* _Directions_: Please repeat the whole listing verbatim.

[[ Available data open ]]

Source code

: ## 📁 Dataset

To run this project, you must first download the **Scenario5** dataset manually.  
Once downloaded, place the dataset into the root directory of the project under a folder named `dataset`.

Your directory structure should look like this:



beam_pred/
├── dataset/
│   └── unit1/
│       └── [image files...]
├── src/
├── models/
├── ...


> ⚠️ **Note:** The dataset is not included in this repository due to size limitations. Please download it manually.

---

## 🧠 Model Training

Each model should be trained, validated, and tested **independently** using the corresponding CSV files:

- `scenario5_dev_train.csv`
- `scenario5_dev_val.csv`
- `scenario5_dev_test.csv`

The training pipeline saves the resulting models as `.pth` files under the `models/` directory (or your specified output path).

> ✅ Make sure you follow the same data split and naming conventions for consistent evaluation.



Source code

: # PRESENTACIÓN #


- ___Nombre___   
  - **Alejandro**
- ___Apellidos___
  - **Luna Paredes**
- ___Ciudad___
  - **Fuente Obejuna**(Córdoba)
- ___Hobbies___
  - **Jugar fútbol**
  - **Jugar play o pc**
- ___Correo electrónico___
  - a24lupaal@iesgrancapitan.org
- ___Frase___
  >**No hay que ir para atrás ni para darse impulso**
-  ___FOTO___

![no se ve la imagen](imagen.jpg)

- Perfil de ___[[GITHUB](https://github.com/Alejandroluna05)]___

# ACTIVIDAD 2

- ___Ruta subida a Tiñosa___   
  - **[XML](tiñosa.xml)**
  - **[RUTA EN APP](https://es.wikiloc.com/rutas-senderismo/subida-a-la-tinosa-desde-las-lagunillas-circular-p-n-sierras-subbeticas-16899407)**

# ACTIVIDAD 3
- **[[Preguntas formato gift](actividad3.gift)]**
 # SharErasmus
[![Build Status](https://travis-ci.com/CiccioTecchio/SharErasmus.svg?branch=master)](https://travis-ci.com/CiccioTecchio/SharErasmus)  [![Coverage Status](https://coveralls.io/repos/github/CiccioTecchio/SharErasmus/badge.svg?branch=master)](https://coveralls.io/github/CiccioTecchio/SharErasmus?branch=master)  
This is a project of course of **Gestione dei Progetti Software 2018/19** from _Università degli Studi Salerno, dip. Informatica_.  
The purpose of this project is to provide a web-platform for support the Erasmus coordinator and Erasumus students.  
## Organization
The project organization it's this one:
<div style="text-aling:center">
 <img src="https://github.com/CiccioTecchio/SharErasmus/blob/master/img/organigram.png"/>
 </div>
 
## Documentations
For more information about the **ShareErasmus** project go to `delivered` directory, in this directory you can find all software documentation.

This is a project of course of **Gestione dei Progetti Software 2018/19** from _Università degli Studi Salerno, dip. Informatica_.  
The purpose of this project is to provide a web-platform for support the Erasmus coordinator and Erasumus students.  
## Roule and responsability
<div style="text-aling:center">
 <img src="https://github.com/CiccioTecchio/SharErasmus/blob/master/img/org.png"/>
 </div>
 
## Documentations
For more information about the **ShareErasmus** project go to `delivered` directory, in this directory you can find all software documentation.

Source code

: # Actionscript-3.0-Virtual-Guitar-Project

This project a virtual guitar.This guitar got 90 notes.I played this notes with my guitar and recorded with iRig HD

[[ Available data closed ]]

* _Output of the task_:
Source code

: ## 📁 Dataset

To run this project, you must first download the **Scenario5** dataset manually.  
Once downloaded, place the dataset into the root directory of the project under a folder named `dataset`.

Your directory structure should look like this:



beam_pred/
├── dataset/
│   └── unit1/
│       └── [image files...]
├── src/
├── models/
├── ...


> ⚠️ **Note:** The dataset is not included in this repository due to size limitations. Please download it manually.

---

## 🧠 Model Training

Each model should be trained, validated, and tested **independently** using the corresponding CSV files:

- `scenario5_dev_train.csv`
- `scenario5_dev_val.csv`
- `scenario5_dev_test.csv`

The training pipeline saves the resulting models as `.pth` files under the `models/` directory (or your specified output path).

> ✅ Make sure you follow the same data split and naming conventions for consistent evaluation.



Source code

: # PRESENTACIÓN #


- ___Nombre___   
  - **Alejandro**
- ___Apellidos___
  - **Luna Paredes**
- ___Ciudad___
  - **Fuente Obejuna**(Córdoba)
- ___Hobbies___
  - **Jugar fútbol**
  - **Jugar play o pc**
- ___Correo electrónico___
  - a24lupaal@iesgrancapitan.org
- ___Frase___
  >**No hay que ir para atrás ni para darse impulso**
-  ___FOTO___

![no se ve la imagen](imagen.jpg)

- Perfil de ___[[GITHUB](https://github.com/Alejandroluna05)]___

# ACTIVIDAD 2

- ___Ruta subida a Tiñosa___   
  - **[XML](tiñosa.xml)**
  - **[RUTA EN APP](https://es.wikiloc.com/rutas-senderismo/subida-a-la-tinosa-desde-las-lagunillas-circular-p-n-sierras-subbeticas-16899407)**

# ACTIVIDAD 3
- **[[Preguntas formato gift](actividad3.gift)]**
 # SharErasmus
[![Build Status](https://travis-ci.com/CiccioTecchio/SharErasmus.svg?branch=master)](https://travis-ci.com/CiccioTecchio/SharErasmus)  [![Coverage Status](https://coveralls.io/repos/github/CiccioTecchio/SharErasmus/badge.svg?branch=master)](https://coveralls.io/github/CiccioTecchio/SharErasmus?branch=master)  
This is a project of course of **Gestione dei Progetti Software 2018/19** from _Università degli Studi Salerno, dip. Informatica_.  
The purpose of this project is to provide a web-platform for support the Erasmus coordinator and Erasumus students.  
## Organization
The project organization it's this one:
<div style="text-aling:center">
 <img src="https://github.com/CiccioTecchio/SharErasmus/blob/master/img/organigram.png"/>
 </div>
 
## Documentations
For more information about the **ShareErasmus** project go to `delivered` directory, in this directory you can find all software documentation.

This is a project of course of **Gestione dei Progetti Software 2018/19** from _Università degli Studi Salerno, dip. Informatica_.  
The purpose of this project is to provide a web-platform for support the Erasmus coordinator and Erasumus students.  
## Roule and responsability
<div style="text-aling:center">
 <img src="https://github.com/CiccioTecchio/SharErasmus/blob/master/img/org.png"/>
 </div>
 
## Documentations
For more information about the **ShareErasmus** project go to `delivered` directory, in this directory you can find all software documentation.

Source code

: # Actionscript-3.0-Virtual-Guitar-Project

This project a virtual guitar.This guitar got 90 notes.I played this notes with my guitar and recorded with iRig HD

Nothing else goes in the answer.